I've had it only occasionally for years, though whether it's been two years or seven, I couldn't tell you. It's always the same.
I'm outside, alone, not far from the house. Last night I was on the back porch at my grandma Teed's old trailer. Off in the distance, I see him - one lone lion. He's always huge, and he's always partially hidden...by weeds, brush, a building. Last night I could only see the top of his back and head moving through the weeds, as if he was on an African savannah instead of my grandparents' farmland.
As soon as I see him, I'm terrified, and I turn to run. I know he's coming behind me. He never growls, he never roars, we never make eye contact and I never, EVER turn around. I run to the house, where I'm shaking so badly that I can't get the door open. Every single time. I can't grip the knob, I can't turn it, my hands are sweaty. I have to stand completely still, not even breathing, to steady my nerves enough to get the door open. In the back of my mind, I know he's coming. I can't hear him, can't feel him, but I know he's there, and even then, I don't turn around. I just know I have to get inside, and I'm afraid if I turn around, I'll be too scared to move again.
Finally - FINALLY - the knob turns. I make it in the door and manage to get it closed just before he reaches me. He doesn't growl or push on the door, he just walks. Around my house. I see him through the open windows, walking...walking...
I always know this is a dream. Whenever the lion appears for the first time, I recognize it and will myself to wake up. Sometimes it takes a while. It usually happens about now, once I'm inside. But last night there was a twist that turned my blood to ice.

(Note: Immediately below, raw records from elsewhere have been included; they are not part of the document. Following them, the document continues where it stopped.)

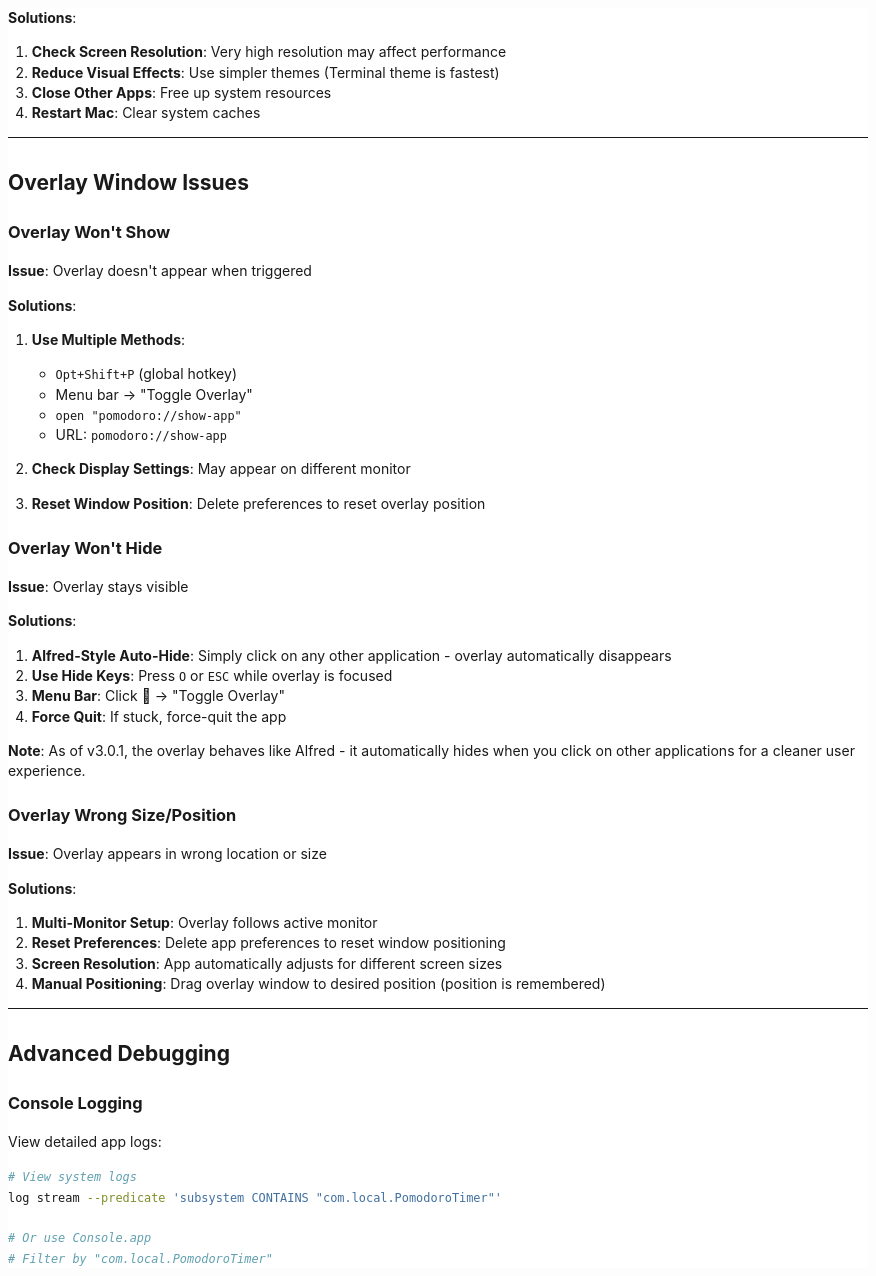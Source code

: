**Solutions**:
1. **Check Screen Resolution**: Very high resolution may affect performance
2. **Reduce Visual Effects**: Use simpler themes (Terminal theme is fastest)
3. **Close Other Apps**: Free up system resources
4. **Restart Mac**: Clear system caches

---

## Overlay Window Issues

### Overlay Won't Show
**Issue**: Overlay doesn't appear when triggered

**Solutions**:
1. **Use Multiple Methods**:
   - `Opt+Shift+P` (global hotkey)
   - Menu bar → "Toggle Overlay"
   - `open "pomodoro://show-app"`
   - URL: `pomodoro://show-app`

2. **Check Display Settings**: May appear on different monitor
3. **Reset Window Position**: Delete preferences to reset overlay position

### Overlay Won't Hide
**Issue**: Overlay stays visible

**Solutions**:
1. **Alfred-Style Auto-Hide**: Simply click on any other application - overlay automatically disappears
2. **Use Hide Keys**: Press `O` or `ESC` while overlay is focused  
3. **Menu Bar**: Click 🍅 → "Toggle Overlay"
4. **Force Quit**: If stuck, force-quit the app

**Note**: As of v3.0.1, the overlay behaves like Alfred - it automatically hides when you click on other applications for a cleaner user experience.

### Overlay Wrong Size/Position
**Issue**: Overlay appears in wrong location or size

**Solutions**:
1. **Multi-Monitor Setup**: Overlay follows active monitor
2. **Reset Preferences**: Delete app preferences to reset window positioning
3. **Screen Resolution**: App automatically adjusts for different screen sizes
4. **Manual Positioning**: Drag overlay window to desired position (position is remembered)

---

## Advanced Debugging

### Console Logging
View detailed app logs:
```bash
# View system logs
log stream --predicate 'subsystem CONTAINS "com.local.PomodoroTimer"'

# Or use Console.app
# Filter by "com.local.PomodoroTimer"
```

I lost sight of the lion in the window, and when I peeked outside, he was heading toward the middle of my grandparents' lawn, where Isabella's tiny purple Dora backpack was lying in the yard. He sniffed around it, pawing it, and though her physical body wasn't there, the symbolism was staggering. I felt so utterly terrified, and helpless...her backpack was too far away. I could never get it.
And I woke up. Once I have one of those dreams, I don't go back to sleep.
I've always thought it was important to know what things like that mean. Sometimes our dreams are nothing more than a collection of random memories and thoughts from our day; usually I don't dream at all. But sometimes, they have meaning, and I know this is one of those dreams. I used to have dreams about my hair and teeth falling out. It wasn't scary, but it was creepy. When I learned that it often means you're afraid of old age, I went, "Huh. That's true." And I haven't had them since. Knowledge is power...at least sometimes.
But this one is perplexing. According to standard dream interpretation, lions are usually good - they symbolize power, strength and loyalty. Seeing one in a dream is an omen of greatness; being attacked by one can mean that you have obstacles to overcome before you achieve that greatness. But it doesn't have to mean that. And I think it's significant that MY lion never attacks, never growls, never hurts me. The truth is, since I never turn around and look at him, I don't know what he's doing. I always assume he's chasing me because that's what I'm afraid of, and fear is a powerful motivator.
And I don't know why Isabella was in this last one, but it scared me more than I can say.